▶ [Task requirements]: Answer with one number only: how many lines in this material contain the word "Normal"?

▶ [Information given]:
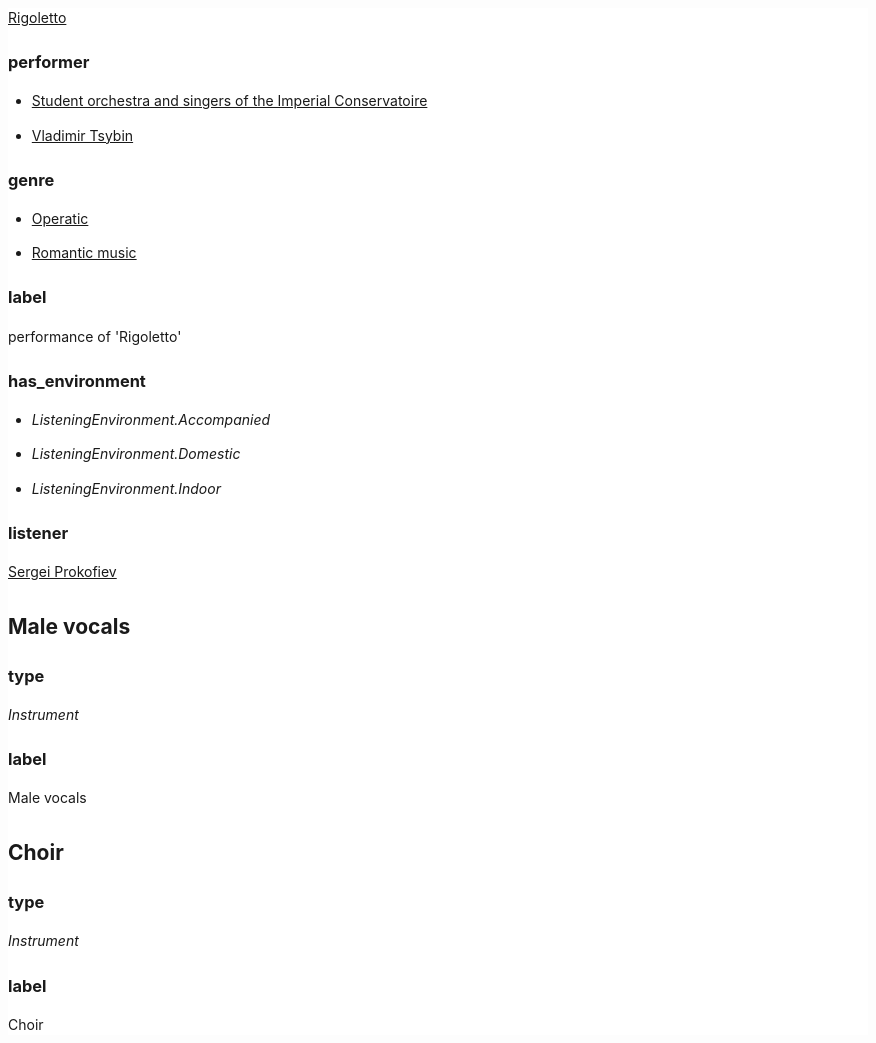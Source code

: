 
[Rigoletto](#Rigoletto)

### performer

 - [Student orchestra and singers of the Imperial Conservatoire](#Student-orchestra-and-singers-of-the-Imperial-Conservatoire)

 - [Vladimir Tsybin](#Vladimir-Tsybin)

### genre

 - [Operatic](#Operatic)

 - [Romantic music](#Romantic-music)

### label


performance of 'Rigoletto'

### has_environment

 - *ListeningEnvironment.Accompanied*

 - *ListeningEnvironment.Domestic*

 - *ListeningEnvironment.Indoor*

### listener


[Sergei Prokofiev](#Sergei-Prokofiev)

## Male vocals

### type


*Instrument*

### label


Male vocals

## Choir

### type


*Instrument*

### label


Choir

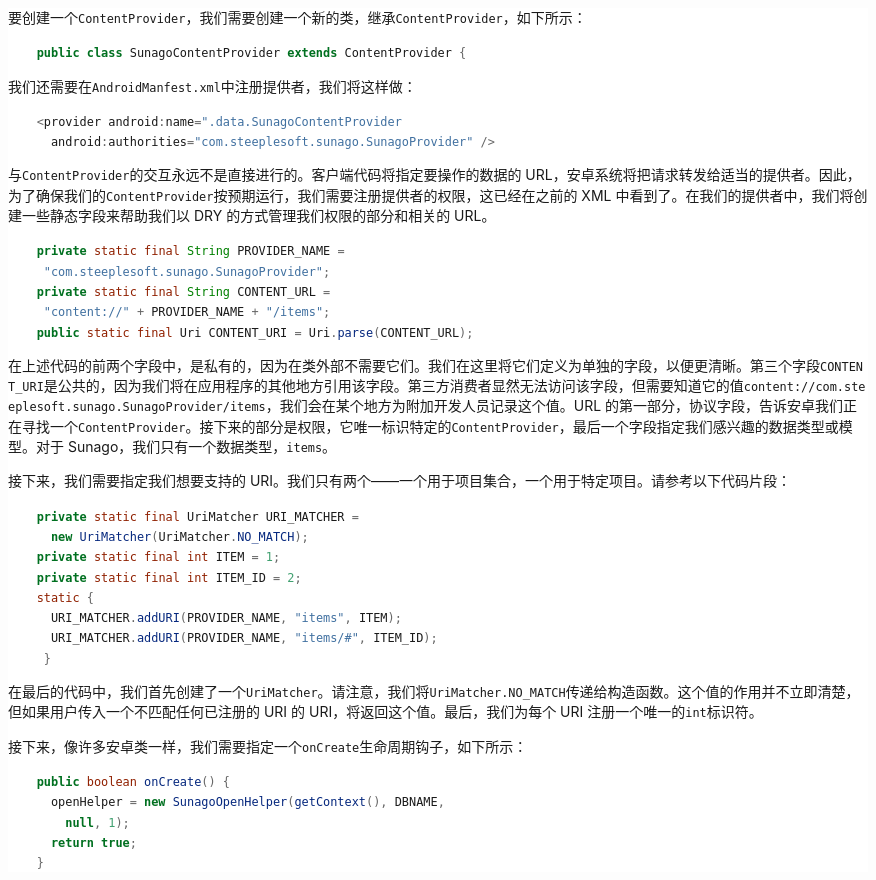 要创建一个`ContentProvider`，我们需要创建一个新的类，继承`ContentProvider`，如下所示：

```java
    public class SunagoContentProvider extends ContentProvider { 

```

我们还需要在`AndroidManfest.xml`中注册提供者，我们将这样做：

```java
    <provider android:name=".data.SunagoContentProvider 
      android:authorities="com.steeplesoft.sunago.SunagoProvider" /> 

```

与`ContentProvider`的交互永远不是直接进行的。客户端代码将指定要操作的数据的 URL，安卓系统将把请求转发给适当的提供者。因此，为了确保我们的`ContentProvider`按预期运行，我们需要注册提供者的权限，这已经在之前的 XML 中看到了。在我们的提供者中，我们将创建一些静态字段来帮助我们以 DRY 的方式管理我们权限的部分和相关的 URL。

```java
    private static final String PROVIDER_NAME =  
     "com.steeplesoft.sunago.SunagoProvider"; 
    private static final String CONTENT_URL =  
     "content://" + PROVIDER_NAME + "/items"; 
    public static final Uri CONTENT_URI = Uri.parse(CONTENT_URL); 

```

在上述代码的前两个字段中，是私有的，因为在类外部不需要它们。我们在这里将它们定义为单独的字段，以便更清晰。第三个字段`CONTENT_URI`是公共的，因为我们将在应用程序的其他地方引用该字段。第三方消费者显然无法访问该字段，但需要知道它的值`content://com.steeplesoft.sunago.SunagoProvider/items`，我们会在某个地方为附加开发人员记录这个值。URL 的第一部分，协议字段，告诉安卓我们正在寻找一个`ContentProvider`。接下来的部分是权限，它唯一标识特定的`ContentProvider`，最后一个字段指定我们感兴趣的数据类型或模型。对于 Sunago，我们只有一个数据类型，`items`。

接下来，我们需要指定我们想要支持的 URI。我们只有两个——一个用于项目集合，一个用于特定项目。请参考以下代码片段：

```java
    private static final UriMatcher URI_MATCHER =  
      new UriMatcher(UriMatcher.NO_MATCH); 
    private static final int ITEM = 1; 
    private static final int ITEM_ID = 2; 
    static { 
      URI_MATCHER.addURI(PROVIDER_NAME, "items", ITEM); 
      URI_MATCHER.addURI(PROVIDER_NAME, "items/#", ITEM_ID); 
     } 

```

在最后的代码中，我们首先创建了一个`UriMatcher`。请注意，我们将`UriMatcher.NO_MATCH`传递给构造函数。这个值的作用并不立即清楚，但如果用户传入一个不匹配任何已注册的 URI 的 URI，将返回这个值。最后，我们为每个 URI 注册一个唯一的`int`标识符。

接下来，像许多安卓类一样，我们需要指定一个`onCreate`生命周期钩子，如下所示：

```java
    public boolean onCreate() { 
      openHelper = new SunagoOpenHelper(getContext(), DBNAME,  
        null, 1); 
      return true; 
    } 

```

--

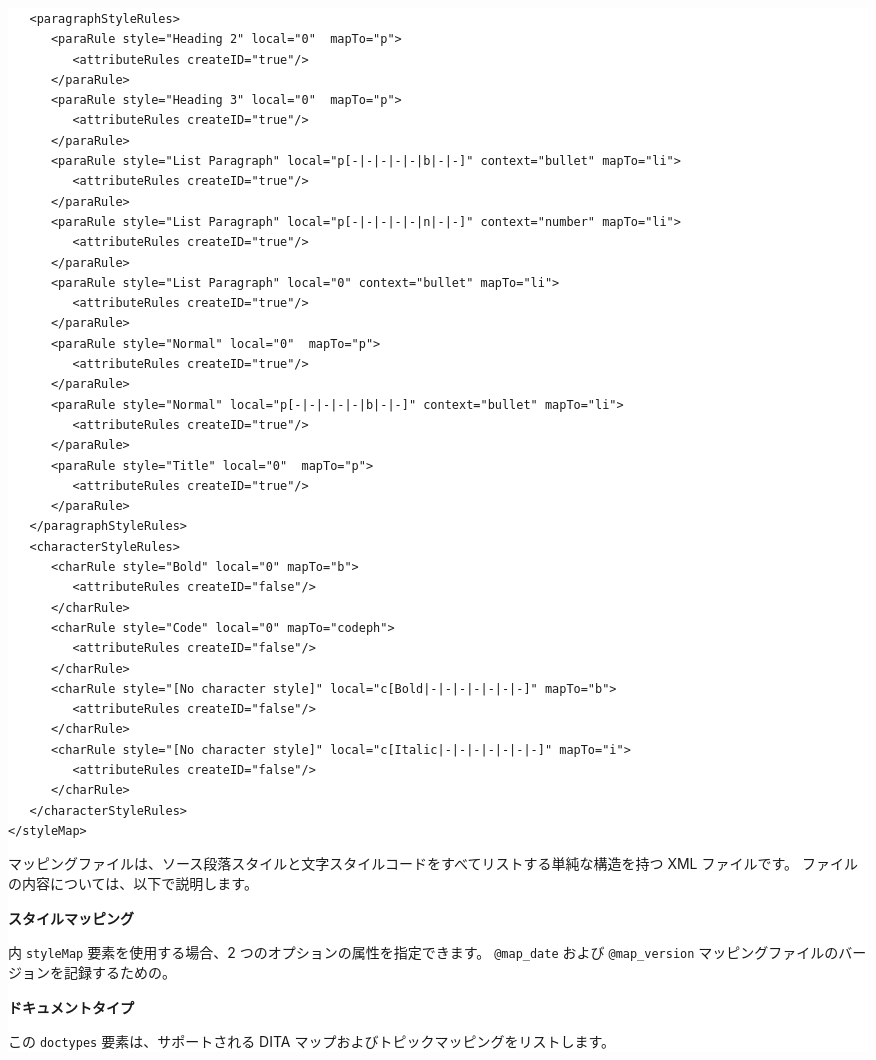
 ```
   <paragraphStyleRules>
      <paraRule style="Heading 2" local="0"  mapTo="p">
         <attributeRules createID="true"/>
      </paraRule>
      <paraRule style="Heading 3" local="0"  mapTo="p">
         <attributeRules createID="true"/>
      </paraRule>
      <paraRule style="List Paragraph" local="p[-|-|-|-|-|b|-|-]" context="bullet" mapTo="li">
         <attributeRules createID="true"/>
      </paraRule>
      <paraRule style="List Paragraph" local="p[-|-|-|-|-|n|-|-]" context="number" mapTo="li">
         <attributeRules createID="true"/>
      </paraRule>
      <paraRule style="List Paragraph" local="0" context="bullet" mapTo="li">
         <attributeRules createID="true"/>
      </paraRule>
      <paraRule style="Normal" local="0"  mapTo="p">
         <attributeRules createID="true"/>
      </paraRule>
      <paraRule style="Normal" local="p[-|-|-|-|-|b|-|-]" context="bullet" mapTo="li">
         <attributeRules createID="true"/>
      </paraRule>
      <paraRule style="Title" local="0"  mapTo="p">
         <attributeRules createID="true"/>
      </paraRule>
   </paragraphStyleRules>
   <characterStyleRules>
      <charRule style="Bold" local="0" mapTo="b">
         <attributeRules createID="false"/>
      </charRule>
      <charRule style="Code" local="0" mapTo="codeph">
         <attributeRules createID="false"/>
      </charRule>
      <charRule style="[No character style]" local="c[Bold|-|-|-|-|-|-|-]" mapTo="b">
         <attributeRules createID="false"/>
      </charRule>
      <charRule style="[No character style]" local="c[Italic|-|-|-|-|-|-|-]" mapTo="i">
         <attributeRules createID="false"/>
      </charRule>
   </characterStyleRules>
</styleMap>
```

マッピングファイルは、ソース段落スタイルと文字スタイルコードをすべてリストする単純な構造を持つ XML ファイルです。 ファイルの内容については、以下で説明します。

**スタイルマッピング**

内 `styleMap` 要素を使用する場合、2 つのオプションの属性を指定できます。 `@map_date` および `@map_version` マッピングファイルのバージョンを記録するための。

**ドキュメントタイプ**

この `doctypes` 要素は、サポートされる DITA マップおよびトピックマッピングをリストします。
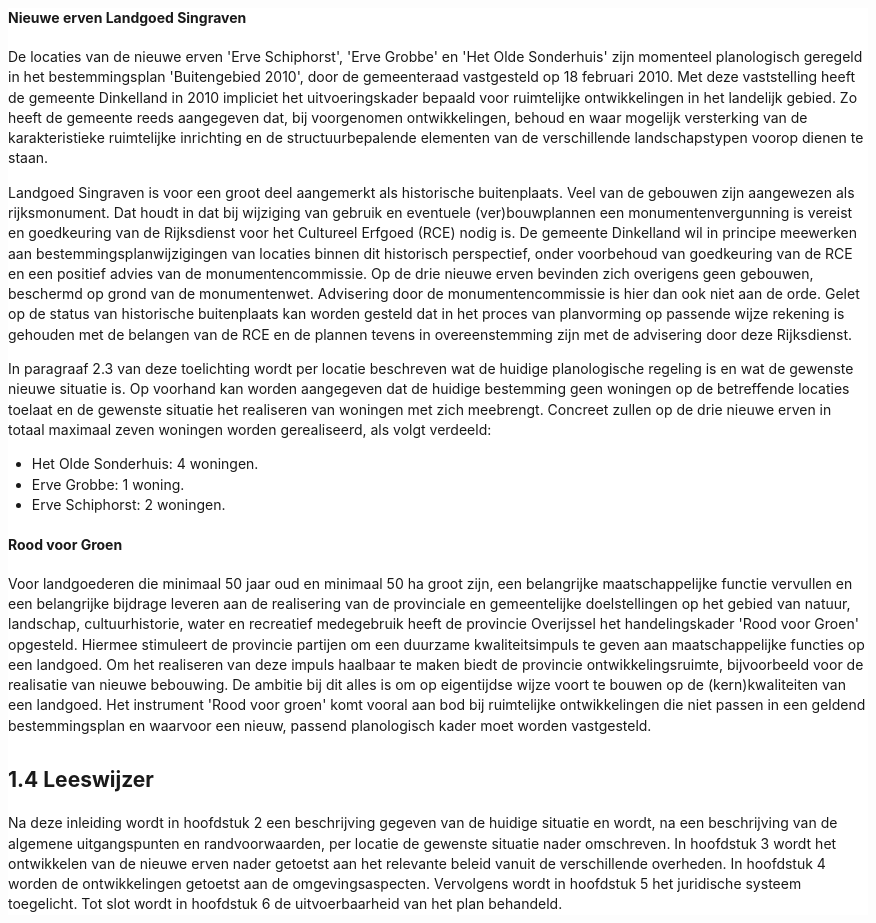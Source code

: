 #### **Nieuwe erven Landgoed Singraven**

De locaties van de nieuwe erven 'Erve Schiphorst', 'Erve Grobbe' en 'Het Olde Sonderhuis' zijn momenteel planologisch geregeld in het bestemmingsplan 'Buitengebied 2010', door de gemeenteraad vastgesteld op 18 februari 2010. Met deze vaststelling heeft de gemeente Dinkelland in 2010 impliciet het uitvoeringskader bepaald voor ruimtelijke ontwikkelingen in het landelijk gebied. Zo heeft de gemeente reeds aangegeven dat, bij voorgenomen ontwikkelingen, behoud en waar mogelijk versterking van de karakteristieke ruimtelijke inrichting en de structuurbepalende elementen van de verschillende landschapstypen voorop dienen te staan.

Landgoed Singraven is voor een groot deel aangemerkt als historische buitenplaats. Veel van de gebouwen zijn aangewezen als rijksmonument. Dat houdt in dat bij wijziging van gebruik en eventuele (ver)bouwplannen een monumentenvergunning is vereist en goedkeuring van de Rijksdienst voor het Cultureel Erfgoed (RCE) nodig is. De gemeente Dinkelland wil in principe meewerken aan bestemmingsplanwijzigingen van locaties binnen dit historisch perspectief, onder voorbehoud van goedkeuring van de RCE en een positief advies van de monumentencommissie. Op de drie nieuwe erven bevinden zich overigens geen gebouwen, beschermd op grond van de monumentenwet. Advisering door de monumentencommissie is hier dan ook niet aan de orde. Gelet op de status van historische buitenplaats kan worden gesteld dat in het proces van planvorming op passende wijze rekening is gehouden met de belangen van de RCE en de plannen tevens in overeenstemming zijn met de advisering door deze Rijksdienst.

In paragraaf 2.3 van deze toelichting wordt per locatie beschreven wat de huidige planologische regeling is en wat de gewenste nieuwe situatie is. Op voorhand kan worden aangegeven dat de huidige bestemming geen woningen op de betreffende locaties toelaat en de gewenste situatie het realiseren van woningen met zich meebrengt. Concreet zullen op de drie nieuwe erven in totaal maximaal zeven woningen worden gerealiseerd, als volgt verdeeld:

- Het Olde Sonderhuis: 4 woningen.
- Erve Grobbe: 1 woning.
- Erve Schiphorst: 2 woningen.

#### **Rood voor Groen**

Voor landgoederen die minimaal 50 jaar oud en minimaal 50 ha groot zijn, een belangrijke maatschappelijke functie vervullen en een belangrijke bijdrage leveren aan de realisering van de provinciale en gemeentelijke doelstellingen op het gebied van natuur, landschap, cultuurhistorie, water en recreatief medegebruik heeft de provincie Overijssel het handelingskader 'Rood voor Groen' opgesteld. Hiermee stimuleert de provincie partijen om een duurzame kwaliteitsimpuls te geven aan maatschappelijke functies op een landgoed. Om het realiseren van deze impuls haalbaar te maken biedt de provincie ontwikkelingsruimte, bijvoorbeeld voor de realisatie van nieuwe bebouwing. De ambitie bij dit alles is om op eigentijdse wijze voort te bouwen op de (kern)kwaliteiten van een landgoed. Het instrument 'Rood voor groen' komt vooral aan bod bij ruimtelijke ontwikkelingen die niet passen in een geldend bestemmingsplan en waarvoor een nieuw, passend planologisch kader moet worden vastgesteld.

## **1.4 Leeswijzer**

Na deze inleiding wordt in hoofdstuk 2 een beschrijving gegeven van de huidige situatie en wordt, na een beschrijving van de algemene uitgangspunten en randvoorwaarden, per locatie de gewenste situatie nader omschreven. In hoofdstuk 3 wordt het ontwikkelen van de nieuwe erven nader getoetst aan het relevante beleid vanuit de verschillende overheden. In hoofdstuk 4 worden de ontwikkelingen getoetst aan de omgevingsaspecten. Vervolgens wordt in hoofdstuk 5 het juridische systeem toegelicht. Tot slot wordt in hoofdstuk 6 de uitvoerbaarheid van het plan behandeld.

▶ [Response]: 2